The U.S. Army is inviting people to hack its digital system.
The inaugural bug bounty program to discover security vulnerabilities, “Hack the Army,” rewards hackers who discover flaws in the Army’s recruiting system, The Hill reported.
The successful 24-day “Hack the Pentagon” program this year at the Department of Defense uncovered 138 security vulnerabilities. That program’s infrastructure was provided by HackerOne, which will do the same for the Army program.
According to Wired:
Unlike Hack the Pentagon, which only asked hackers to assess static websites, Hack the Army focuses on recruitment sites and databases of personal information about both new applicants and existing army personnel. The program isn’t open to everyone; it’s invite-only so hackers can be vetted. Any military and government personnel who want to participate, though, get automatic entry.

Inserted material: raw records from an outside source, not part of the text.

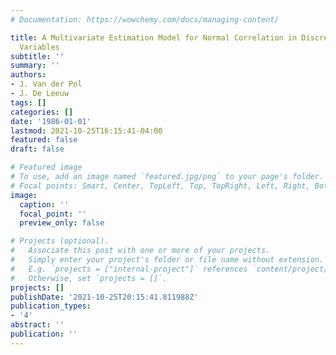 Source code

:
```yaml
---
# Documentation: https://wowchemy.com/docs/managing-content/

title: A Multivariate Estimation Model for Normal Correlation in Discrete Ordered
  Variables
subtitle: ''
summary: ''
authors:
- J. Van der Pol
- J. De Leeuw
tags: []
categories: []
date: '1986-01-01'
lastmod: 2021-10-25T16:15:41-04:00
featured: false
draft: false

# Featured image
# To use, add an image named `featured.jpg/png` to your page's folder.
# Focal points: Smart, Center, TopLeft, Top, TopRight, Left, Right, BottomLeft, Bottom, BottomRight.
image:
  caption: ''
  focal_point: ''
  preview_only: false

# Projects (optional).
#   Associate this post with one or more of your projects.
#   Simply enter your project's folder or file name without extension.
#   E.g. `projects = ["internal-project"]` references `content/project/deep-learning/index.md`.
#   Otherwise, set `projects = []`.
projects: []
publishDate: '2021-10-25T20:15:41.811988Z'
publication_types:
- '4'
abstract: ''
publication: ''
---
```

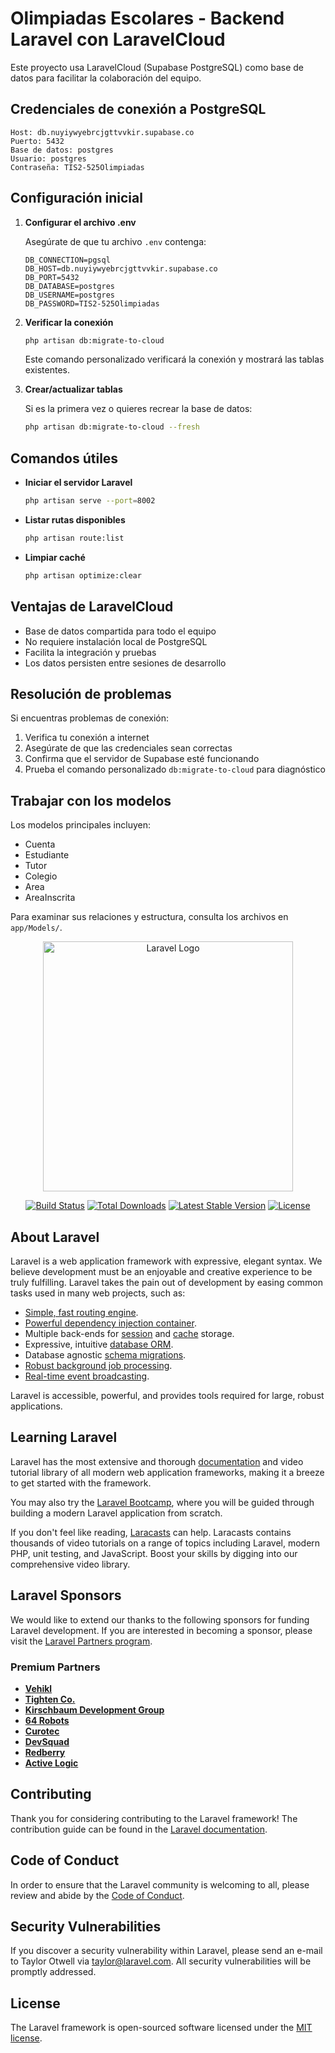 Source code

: # Olimpiadas Escolares - Backend Laravel con LaravelCloud

Este proyecto usa LaravelCloud (Supabase PostgreSQL) como base de datos para facilitar la colaboración del equipo.

## Credenciales de conexión a PostgreSQL

```
Host: db.nuyiywyebrcjgttvvkir.supabase.co
Puerto: 5432
Base de datos: postgres
Usuario: postgres
Contraseña: TIS2-525Olimpiadas
```

## Configuración inicial

1. **Configurar el archivo .env**

   Asegúrate de que tu archivo `.env` contenga:

   ```
   DB_CONNECTION=pgsql
   DB_HOST=db.nuyiywyebrcjgttvvkir.supabase.co
   DB_PORT=5432
   DB_DATABASE=postgres
   DB_USERNAME=postgres
   DB_PASSWORD=TIS2-525Olimpiadas
   ```

2. **Verificar la conexión**

   ```bash
   php artisan db:migrate-to-cloud
   ```

   Este comando personalizado verificará la conexión y mostrará las tablas existentes.

3. **Crear/actualizar tablas**

   Si es la primera vez o quieres recrear la base de datos:
   ```bash
   php artisan db:migrate-to-cloud --fresh
   ```

## Comandos útiles

- **Iniciar el servidor Laravel**
  ```bash
  php artisan serve --port=8002
  ```

- **Listar rutas disponibles**
  ```bash
  php artisan route:list
  ```

- **Limpiar caché**
  ```bash
  php artisan optimize:clear
  ```

## Ventajas de LaravelCloud

- Base de datos compartida para todo el equipo
- No requiere instalación local de PostgreSQL
- Facilita la integración y pruebas
- Los datos persisten entre sesiones de desarrollo

## Resolución de problemas

Si encuentras problemas de conexión:

1. Verifica tu conexión a internet
2. Asegúrate de que las credenciales sean correctas
3. Confirma que el servidor de Supabase esté funcionando
4. Prueba el comando personalizado `db:migrate-to-cloud` para diagnóstico

## Trabajar con los modelos

Los modelos principales incluyen:
- Cuenta
- Estudiante
- Tutor
- Colegio
- Area
- AreaInscrita

Para examinar sus relaciones y estructura, consulta los archivos en `app/Models/`.

<p align="center"><a href="https://laravel.com" target="_blank"><img src="https://raw.githubusercontent.com/laravel/art/master/logo-lockup/5%20SVG/2%20CMYK/1%20Full%20Color/laravel-logolockup-cmyk-red.svg" width="400" alt="Laravel Logo"></a></p>

<p align="center">
<a href="https://github.com/laravel/framework/actions"><img src="https://github.com/laravel/framework/workflows/tests/badge.svg" alt="Build Status"></a>
<a href="https://packagist.org/packages/laravel/framework"><img src="https://img.shields.io/packagist/dt/laravel/framework" alt="Total Downloads"></a>
<a href="https://packagist.org/packages/laravel/framework"><img src="https://img.shields.io/packagist/v/laravel/framework" alt="Latest Stable Version"></a>
<a href="https://packagist.org/packages/laravel/framework"><img src="https://img.shields.io/packagist/l/laravel/framework" alt="License"></a>
</p>

## About Laravel

Laravel is a web application framework with expressive, elegant syntax. We believe development must be an enjoyable and creative experience to be truly fulfilling. Laravel takes the pain out of development by easing common tasks used in many web projects, such as:

- [Simple, fast routing engine](https://laravel.com/docs/routing).
- [Powerful dependency injection container](https://laravel.com/docs/container).
- Multiple back-ends for [session](https://laravel.com/docs/session) and [cache](https://laravel.com/docs/cache) storage.
- Expressive, intuitive [database ORM](https://laravel.com/docs/eloquent).
- Database agnostic [schema migrations](https://laravel.com/docs/migrations).
- [Robust background job processing](https://laravel.com/docs/queues).
- [Real-time event broadcasting](https://laravel.com/docs/broadcasting).

Laravel is accessible, powerful, and provides tools required for large, robust applications.

## Learning Laravel

Laravel has the most extensive and thorough [documentation](https://laravel.com/docs) and video tutorial library of all modern web application frameworks, making it a breeze to get started with the framework.

You may also try the [Laravel Bootcamp](https://bootcamp.laravel.com), where you will be guided through building a modern Laravel application from scratch.

If you don't feel like reading, [Laracasts](https://laracasts.com) can help. Laracasts contains thousands of video tutorials on a range of topics including Laravel, modern PHP, unit testing, and JavaScript. Boost your skills by digging into our comprehensive video library.

## Laravel Sponsors

We would like to extend our thanks to the following sponsors for funding Laravel development. If you are interested in becoming a sponsor, please visit the [Laravel Partners program](https://partners.laravel.com).

### Premium Partners

- **[Vehikl](https://vehikl.com/)**
- **[Tighten Co.](https://tighten.co)**
- **[Kirschbaum Development Group](https://kirschbaumdevelopment.com)**
- **[64 Robots](https://64robots.com)**
- **[Curotec](https://www.curotec.com/services/technologies/laravel/)**
- **[DevSquad](https://devsquad.com/hire-laravel-developers)**
- **[Redberry](https://redberry.international/laravel-development/)**
- **[Active Logic](https://activelogic.com)**

## Contributing

Thank you for considering contributing to the Laravel framework! The contribution guide can be found in the [Laravel documentation](https://laravel.com/docs/contributions).

## Code of Conduct

In order to ensure that the Laravel community is welcoming to all, please review and abide by the [Code of Conduct](https://laravel.com/docs/contributions#code-of-conduct).

## Security Vulnerabilities

If you discover a security vulnerability within Laravel, please send an e-mail to Taylor Otwell via [taylor@laravel.com](mailto:taylor@laravel.com). All security vulnerabilities will be promptly addressed.

## License

The Laravel framework is open-sourced software licensed under the [MIT license](https://opensource.org/licenses/MIT).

“We’re not agile enough to keep up with a number of things that are happening in the tech world and in other places outside the Department of Defense,” outgoing secretary of the Army, Eric Fanning, said in a press conference. “We’re looking for new ways of doing business.”
Hackers interested in competing for a chance to participate in the program will be vetted before being allowed to take part.
HackerOne’s pre-existing contract, and the Army’s new bug bounty program will continue under Donald Trump’s new administration.